Scrape court rulings from InfoCuria

The goal is to scrape the most recent judgments and opinions from InfoCuria - Case-law of the Court of Justice.

The scraping is done in two steps:

Scrape recent rulings. Get the most recent judgments and opinions from the table with search results. Store the link of each ruling in a link list.
Scrape each ruling.
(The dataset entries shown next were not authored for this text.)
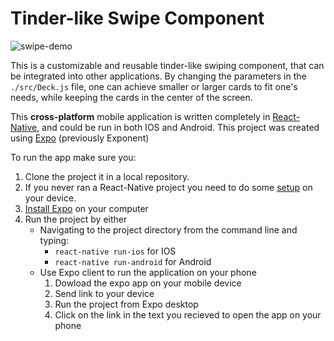 # Tinder-like Swipe Component

![swipe-demo](https://cloud.githubusercontent.com/assets/8977795/25770340/023d8236-3201-11e7-8caa-8a7bf5626e31.gif)

This is a customizable and reusable tinder-like swiping component, that can be integrated into other applications. By changing
the parameters in the `./src/Deck.js` file, one can achieve smaller or larger cards to fit one's needs, while keeping the cards in the center of the screen. 

This **cross-platform** mobile application is written completely in [React-Native](https://facebook.github.io/react-native/), and could be run in both IOS and Android. This project was created using [Expo](https://expo.io/) (previously Exponent)

To run the app make sure you:

1. Clone the project it in a local repository.
1. If you never ran a React-Native project you need to do some [setup](https://facebook.github.io/react-native/docs/getting-started.html) on your device.
1. [Install Expo](https://docs.expo.io/versions/v16.0.0/introduction/installation.html) on your computer 
1. Run the project by  either
   * Navigating to the project directory from the command line and typing:
      * `react-native run-ios` for IOS
      * `react-native run-android` for Android
   * Use Expo client to run the application on your phone
      1. Dowload the expo app on your mobile device
      1. Send link to your device
      1. Run the project from Expo desktop
      1. Click on the link in the text you recieved to open the app on your phone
Get each individual page (see example) by going to each individual link in the link list.

After that, the text of the ruling decisions are saved into a single file that can be used for later analysis.

Define functions

Here we'll define the scraping functions that we've used many times already.



In [103]:

    
# Import libraries that we need for the web scraping.
import urllib.request
from lxml import html
from bs4 import BeautifulSoup

# Scrape all HTML from webpage.
def scrapewebpage(url):
	# Open URL and get HTML.
	web = urllib.request.urlopen(url)

	# Make sure there wasn't any errors opening the URL.
	if (web.getcode() == 200):
		html = web.read()
		return(html)
	else:
		print("Error %s reading %s" % str(web.getcode()), url)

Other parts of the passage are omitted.